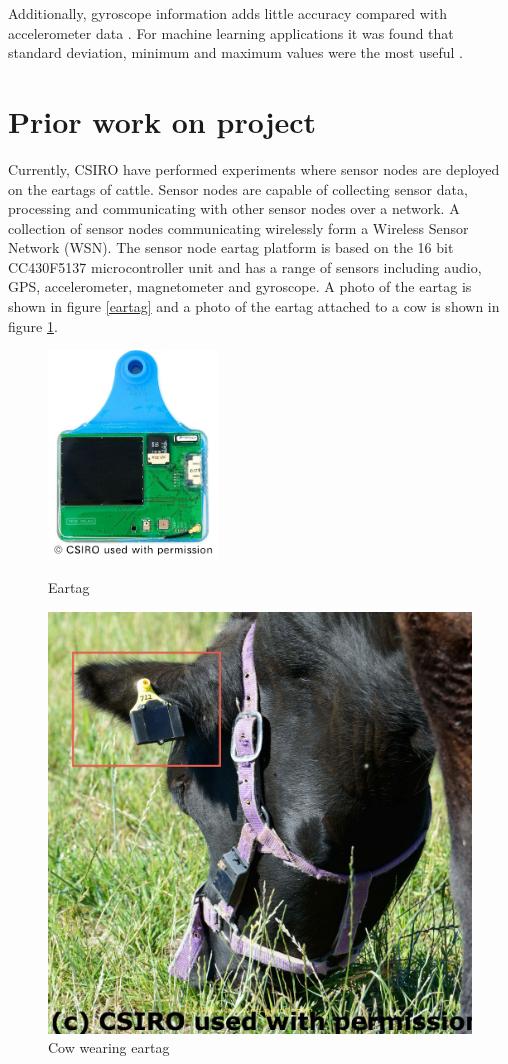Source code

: Additionally, gyroscope information adds little accuracy compared with accelerometer data \cite{Gerencser2013}. For machine learning applications it was found that standard deviation, minimum and maximum values were the most useful \cite{Gerencser2013}. 


\section{Prior work on project}
\label{sec:prior work}
Currently, CSIRO have performed experiments where sensor nodes are deployed on the eartags of cattle. Sensor nodes are capable of collecting sensor data, processing and communicating with other sensor nodes over a network. A collection of sensor nodes communicating wirelessly form a Wireless Sensor Network (WSN). The sensor node eartag platform is based on the 16 bit CC430F5137 microcontroller unit and has a range of sensors including audio, GPS, accelerometer, magnetometer and gyroscope. A photo of the eartag is shown in figure \ref{eartag} and a photo of the eartag attached to a cow is shown in figure \ref{cow}.


\begin{figure}[ht!]
\centering
\begin{minipage}{.5\textwidth}
  \centering
  \includegraphics[width=0.4\textwidth]{images/eartag.png}
  \caption{Eartag}
  \label{eartag}
\end{minipage}%
\begin{minipage}{.5\textwidth}
  \centering
  \includegraphics[width=.5\textwidth]{images/cow.jpg}
  \caption{Cow wearing eartag}
  \label{cow}
\end{minipage}
\end{figure}


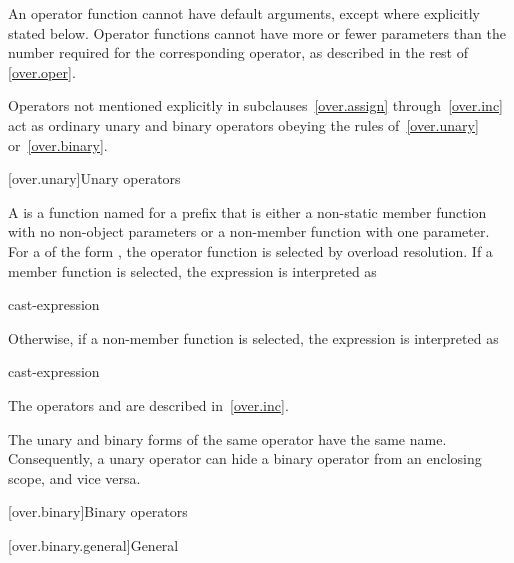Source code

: \pnum
{}%
An operator function cannot have default arguments,
except where explicitly stated below.
Operator
functions cannot have more or fewer parameters than the
number required for the corresponding operator, as
described in the rest of \ref{over.oper}.

\pnum
Operators not mentioned explicitly in subclauses~\ref{over.assign} through~\ref{over.inc}
act as ordinary unary and binary
operators obeying the rules of~\ref{over.unary} or~\ref{over.binary}.%
%

[over.unary]{Unary operators}%
%

\pnum
A 
is a function named 
for a prefix  
that is either
a non-static member function with no non-object parameters or
a non-member function with one parameter.
%
For a 
of the form ,
the operator function is selected by overload resolution.
If a member function is selected,
the expression is interpreted as
\begin{ncsimplebnf}
cast-expression    \terminal{(}\terminal{)}
\end{ncsimplebnf}
Otherwise, if a non-member function is selected,
the expression is interpreted as
\begin{ncsimplebnf}
  \terminal{(} cast-expression \terminal{)}
\end{ncsimplebnf}
\begin{note}
The operators \tcode{++} and \tcode{--}
are described in~\ref{over.inc}.
\end{note}

\pnum
\begin{note}
The unary and binary forms of the same operator have the same name.
Consequently, a unary operator can hide a binary
operator from an enclosing scope, and vice versa.
\end{note}

[over.binary]{Binary operators}%

[over.binary.general]{General}%
%

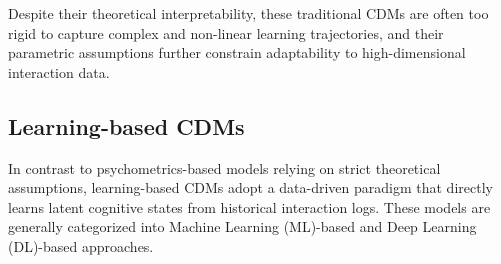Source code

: \documentclass[runningheads]{llncs}
\begin{document}
Despite their theoretical interpretability, these traditional CDMs are often too rigid to capture complex and non-linear learning trajectories, and their parametric assumptions further constrain adaptability to high-dimensional interaction data.  



\subsection{Learning-based CDMs}
In contrast to psychometrics-based models relying on strict theoretical assumptions, learning-based CDMs adopt a data-driven paradigm that directly learns latent cognitive states from historical interaction logs. These models are generally categorized into Machine Learning (ML)-based and Deep Learning (DL)-based approaches.
\end{document}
────────────────────
• [Task details]: Copy each line above that contains the string "binary".

• [Your solution]:
act as ordinary unary and binary
operators obeying the rules of~\ref{over.unary} or~\ref{over.binary}.%
The unary and binary forms of the same operator have the same name.
Consequently, a unary operator can hide a binary
[over.binary]{Binary operators}%
[over.binary.general]{General}%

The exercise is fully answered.